### Exercise
Below are records; copy every line in them that holds the word "Parameters".
[Start of Attachment]
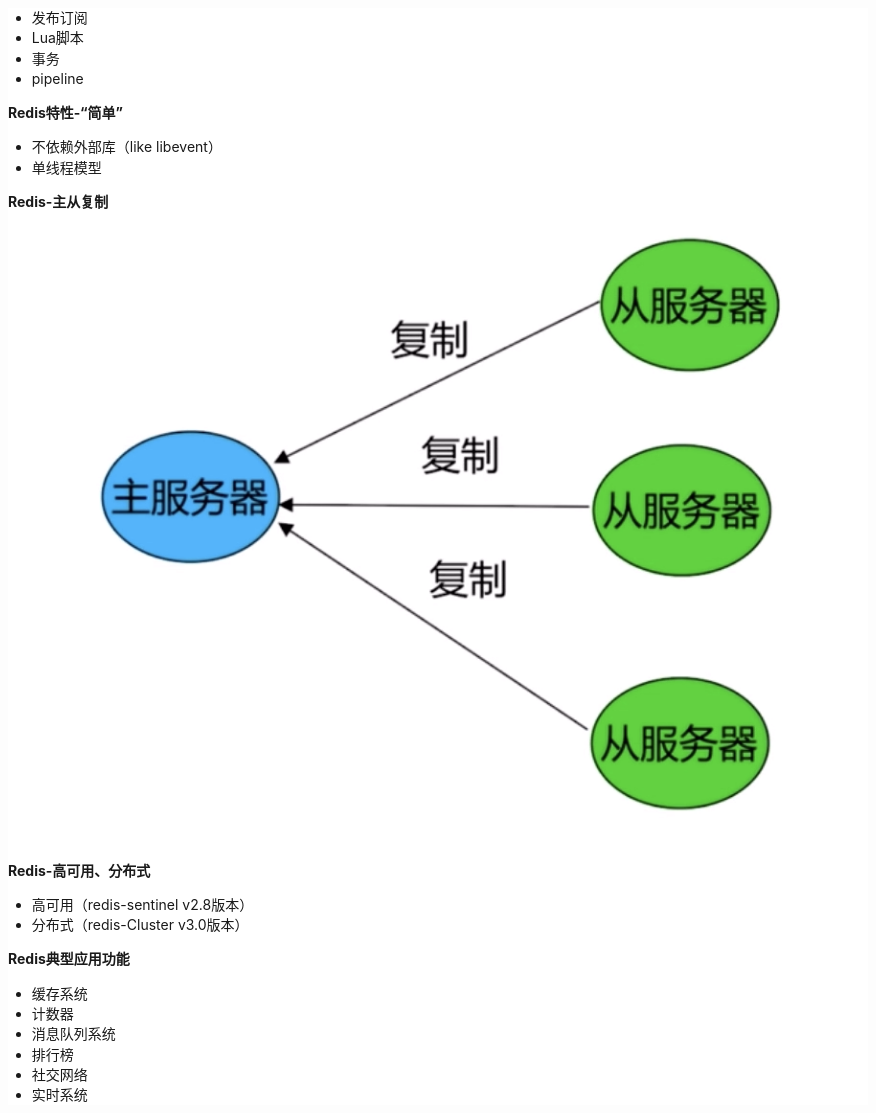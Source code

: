 - 发布订阅
- Lua脚本
- 事务
- pipeline

**Redis特性-“简单”**

- 不依赖外部库（like libevent）
- 单线程模型

**Redis-主从复制**

![图 3](images/65ba32df5f76452bba2523c740a8fd04c40bb08ffa7296c105fb52beda5d7027.png)  

**Redis-高可用、分布式**

- 高可用（redis-sentinel v2.8版本）
- 分布式（redis-Cluster v3.0版本）

**Redis典型应用功能**

- 缓存系统
- 计数器
- 消息队列系统
- 排行榜
- 社交网络
- 实时系统
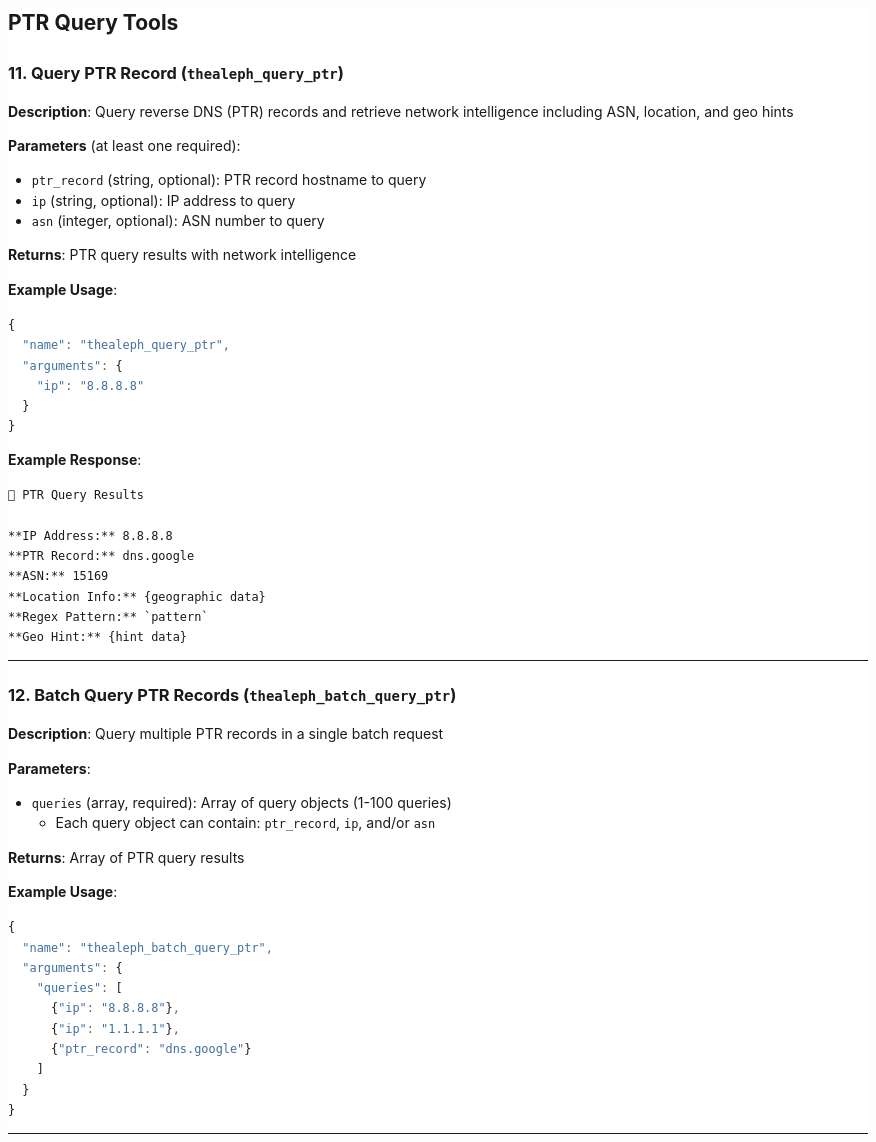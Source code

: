 
## PTR Query Tools

### 11. Query PTR Record (`thealeph_query_ptr`)

**Description**: Query reverse DNS (PTR) records and retrieve network intelligence including ASN, location, and geo hints

**Parameters** (at least one required):
- `ptr_record` (string, optional): PTR record hostname to query
- `ip` (string, optional): IP address to query
- `asn` (integer, optional): ASN number to query

**Returns**: PTR query results with network intelligence

**Example Usage**:
```javascript
{
  "name": "thealeph_query_ptr",
  "arguments": {
    "ip": "8.8.8.8"
  }
}
```

**Example Response**:
```
🔎 PTR Query Results

**IP Address:** 8.8.8.8
**PTR Record:** dns.google
**ASN:** 15169
**Location Info:** {geographic data}
**Regex Pattern:** `pattern`
**Geo Hint:** {hint data}
```

---

### 12. Batch Query PTR Records (`thealeph_batch_query_ptr`)

**Description**: Query multiple PTR records in a single batch request

**Parameters**:
- `queries` (array, required): Array of query objects (1-100 queries)
  - Each query object can contain: `ptr_record`, `ip`, and/or `asn`

**Returns**: Array of PTR query results

**Example Usage**:
```javascript
{
  "name": "thealeph_batch_query_ptr",
  "arguments": {
    "queries": [
      {"ip": "8.8.8.8"},
      {"ip": "1.1.1.1"},
      {"ptr_record": "dns.google"}
    ]
  }
}
```

---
[End of Attachment]
### The completed task
**Parameters** (at least one required):
**Parameters**:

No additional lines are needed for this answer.